Manejo de las metástasis óseas en el cáncer de mama. (Inglés)

Lipton A.

Penn State University, Milton S. Hershey Medical Center, College of Medicine, 500 University Drive, Hershey, PA 17033, USA.

Patients with advanced breast cancer who develop bone metastases suffer an ongoing risk of skeletal complications that can have a significant impact on their quality of life (QoL). These complications include bone pain, pathologic fractures, spinal cord compression, and hypercalcemia of malignancy (HCM), a potentially life-threatening condition. Treatment options include radiotherapy to palliate bone pain and/or prevent impending fracture, orthopedic surgery to prevent or repair fractures, analgesics, and bisphosphonates, which can significantly reduce the risk of skeletal complications and delay their onset.
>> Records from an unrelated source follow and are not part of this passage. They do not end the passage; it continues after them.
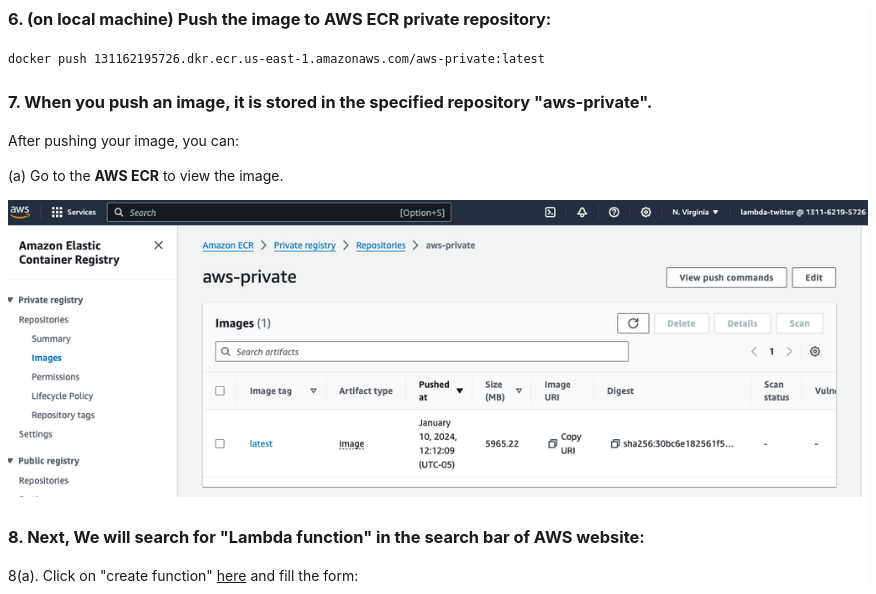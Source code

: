 ### 6. (on local machine) Push the image to AWS ECR private repository:

    docker push 131162195726.dkr.ecr.us-east-1.amazonaws.com/aws-private:latest

### 7. When you push an image, it is stored in the specified repository "aws-private".
After pushing your image, you can:

(a) Go to the **AWS ECR** to view the image.
        
![alt text](images/Docker_Image_Uploaded.png)

### 8. Next, We will search for "Lambda function" in the search bar of AWS website:

8(a). Click on "create function" [here](https://us-east-1.console.aws.amazon.com/lambda/home?region=us-east-1#/discover) and fill the form:

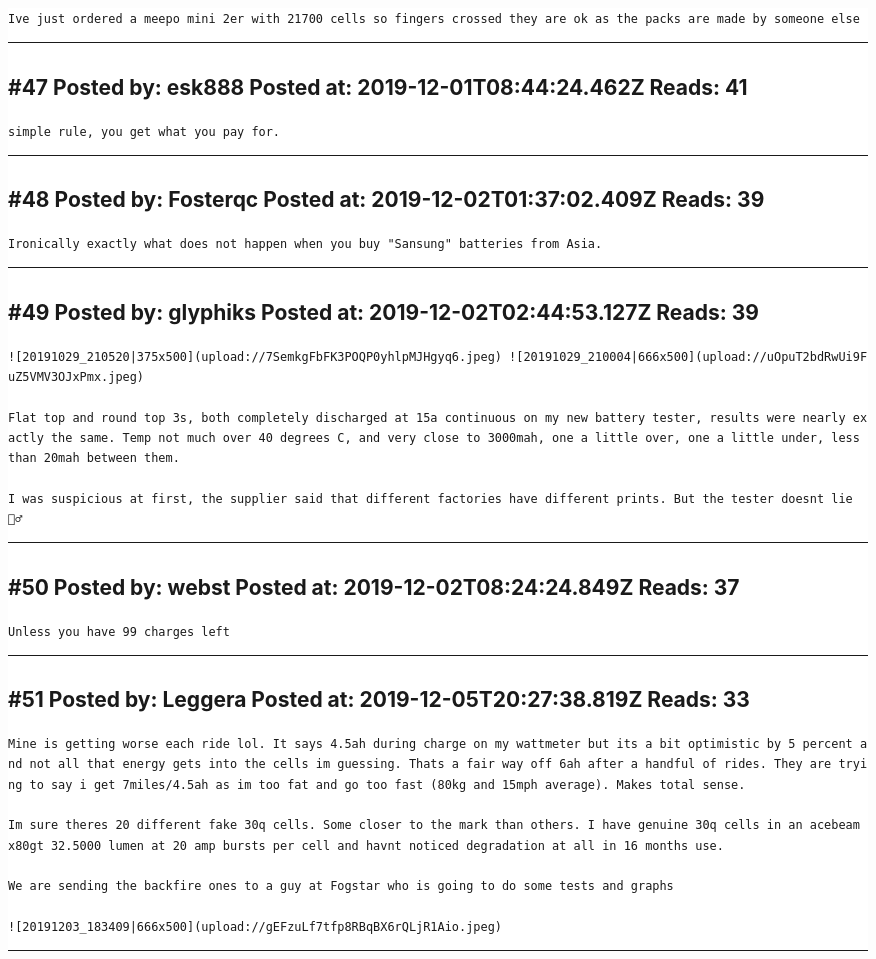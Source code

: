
 ```
Ive just ordered a meepo mini 2er with 21700 cells so fingers crossed they are ok as the packs are made by someone else
```

---
## \#47 Posted by: esk888 Posted at: 2019-12-01T08:44:24.462Z Reads: 41

```
simple rule, you get what you pay for.
```

---
## \#48 Posted by: Fosterqc Posted at: 2019-12-02T01:37:02.409Z Reads: 39

```
Ironically exactly what does not happen when you buy "Sansung" batteries from Asia.
```

---
## \#49 Posted by: glyphiks Posted at: 2019-12-02T02:44:53.127Z Reads: 39

```
![20191029_210520|375x500](upload://7SemkgFbFK3POQP0yhlpMJHgyq6.jpeg) ![20191029_210004|666x500](upload://uOpuT2bdRwUi9FuZ5VMV3OJxPmx.jpeg) 

Flat top and round top 3s, both completely discharged at 15a continuous on my new battery tester, results were nearly exactly the same. Temp not much over 40 degrees C, and very close to 3000mah, one a little over, one a little under, less than 20mah between them.

I was suspicious at first, the supplier said that different factories have different prints. But the tester doesnt lie 🤷‍♂️
```

---
## \#50 Posted by: webst Posted at: 2019-12-02T08:24:24.849Z Reads: 37

```
Unless you have 99 charges left
```

---
## \#51 Posted by: Leggera Posted at: 2019-12-05T20:27:38.819Z Reads: 33

```
Mine is getting worse each ride lol. It says 4.5ah during charge on my wattmeter but its a bit optimistic by 5 percent and not all that energy gets into the cells im guessing. Thats a fair way off 6ah after a handful of rides. They are trying to say i get 7miles/4.5ah as im too fat and go too fast (80kg and 15mph average). Makes total sense.

Im sure theres 20 different fake 30q cells. Some closer to the mark than others. I have genuine 30q cells in an acebeam x80gt 32.5000 lumen at 20 amp bursts per cell and havnt noticed degradation at all in 16 months use.

We are sending the backfire ones to a guy at Fogstar who is going to do some tests and graphs

![20191203_183409|666x500](upload://gEFzuLf7tfp8RBqBX6rQLjR1Aio.jpeg)
```

---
Of the known bisphosphonates, zoledronic acid is the most potent. Since its regulatory approval in the United States and Europe in 2001, zoledronic acid (4 mg by 15-minute infusion) has become widely used and has replaced pamidronate (90 mg by 2-hour infusion) as the standard of care for treating bone metastases from breast cancer and bone lesions from multiple myeloma. Zoledronic acid has also demonstrated significant long-term benefits in randomized trials in prostate cancer and other solid tumors, whereas other bisphosphonates have failed. In long-term, phase III clinical testing, zoledronic acid provided significant treatment benefits beyond those of pamidronate in patients with breast cancer and demonstrated a safety profile comparable with pamidronate. Therefore, zoledronic acid is now recommended from the first diagnosis of bone metastasis. Other intravenous bisphosphonates include clodronate and ibandronate. Both are approved in Europe, but their efficacy relative to pamidronate and zoledronic acid is not known.

Curr Treat Options Oncol. 2005 Mar;6(2):161-71.